Physical Machine or VM Sample Inventory File

With this example, because you are using physical (bare-metal) machines or generic Linux VMs, you must update the inventory file and the ansible-vars.yaml file for your environment, using the settings provided below as examples.

This example is using the 192.168.0.0/16 CIDR block for the cluster. The cluster prefix is viya4-oss.
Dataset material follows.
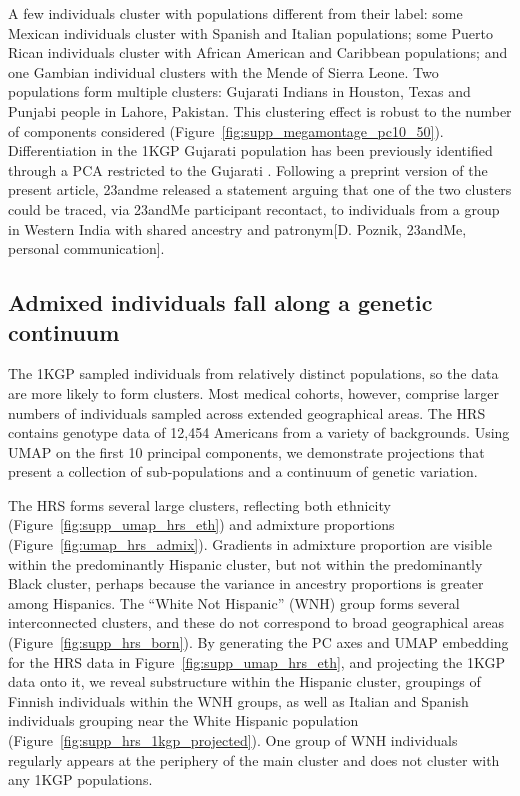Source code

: A few individuals cluster with populations different from their label: some Mexican individuals cluster with Spanish and Italian populations; some Puerto Rican individuals cluster with African American and Caribbean populations; and one Gambian individual clusters with the Mende of Sierra Leone. Two populations form multiple clusters: Gujarati Indians in Houston, Texas and Punjabi people in Lahore, Pakistan. This clustering effect is robust to the number of components considered (Figure~\ref{fig:supp_megamontage_pc10_50}). Differentiation in the 1KGP Gujarati population has been previously identified through a PCA restricted to the Gujarati \citep{reich2009india}. Following a preprint version of the present article, 23andme released a statement \citep{23andme} arguing that one of the two clusters could be traced, via 23andMe participant recontact, to individuals from a group in Western India with shared ancestry and patronym[D. Poznik, 23andMe, personal communication]\citep{23andme}.

\subsection{Admixed individuals fall along a genetic continuum}
The 1KGP sampled individuals from relatively distinct populations, so the data are more likely to form clusters. Most medical cohorts, however, comprise larger numbers of individuals sampled across extended geographical areas. The HRS contains genotype data of 12,454 Americans from a variety of backgrounds. Using UMAP on the first 10 principal components, we demonstrate projections that present a collection of sub-populations and a continuum of genetic variation.

The HRS forms several large clusters, reflecting both ethnicity (Figure~\ref{fig:supp_umap_hrs_eth}) and admixture proportions (Figure~\ref{fig:umap_hrs_admix}). Gradients in admixture proportion are visible within the predominantly Hispanic cluster, but not within the predominantly Black cluster, perhaps because the variance in ancestry proportions is greater among Hispanics. The ``White Not Hispanic'' (WNH) group forms several interconnected clusters, and these do not correspond to broad geographical areas (Figure~\ref{fig:supp_hrs_born}). By generating the PC axes and UMAP embedding for the HRS data in Figure~\ref{fig:supp_umap_hrs_eth}, and projecting the 1KGP data onto it, we reveal substructure within the Hispanic cluster, groupings of Finnish individuals within the WNH groups, as well as Italian and Spanish individuals grouping near the White Hispanic population (Figure~\ref{fig:supp_hrs_1kgp_projected}). One group of WNH individuals regularly appears at the periphery of the main cluster and does not cluster with any 1KGP populations.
The cluster virtual IP address is 192.168.0.1.

Refer to the inventory file for more information.

#
# Kubernetes - Control Plane nodes
#
# This list is the FQDN/IP of the nodes used for the control plane
#
# NOTE: For HA/kube-vip to work you need at least 3 nodes
#
[k8s_control_plane]
192.168.1.0
192.168.1.1
192.168.1.2

#
# Kubernetes - Compute nodes
#
# This list is the FQDN/IP of the nodes used for the compute nodes
#
# NOTE: For HA to work you need at least 3 nodes
#
[k8s_node]
192.168.2.0
192.168.2.1
192.168.2.2
192.168.2.3
192.168.2.4
192.168.2.5

#
# Kubernetes Nodes - alias - DO NOT MODIFY
#
[k8s:children]
k8s_control_plane
k8s_node

#
# Jump Server
#
[jump_server]
192.168.3.0

#
# Jump Server - alias - DO NOT MODIFY
#
[jump:children]
jump_server

#
# NFS Server
#
[nfs_server]
192.168.4.0

#
# NFS Server - alias - DO NOT MODIFY
#
[nfs:children]
nfs_server

#
# PostgreSQL Servers
#
# NOTE: You MUST have an entry for each PostgreSQL server
#
[viya4_oss_default_pgsql]
192.168.5.0
[viya4_oss_default_pgsql:vars]
postgres_server_version=15
postgres_server_ssl=off                 # NOTE: Values - [on,off]
postgres_administrator_login="postgres" # NOTE: Do not change this value at this time
postgres_administrator_password="Un33d2ChgM3n0W!"
postgres_system_setting_max_prepared_transactions="1024"
postgres_system_setting_max_connections="1024"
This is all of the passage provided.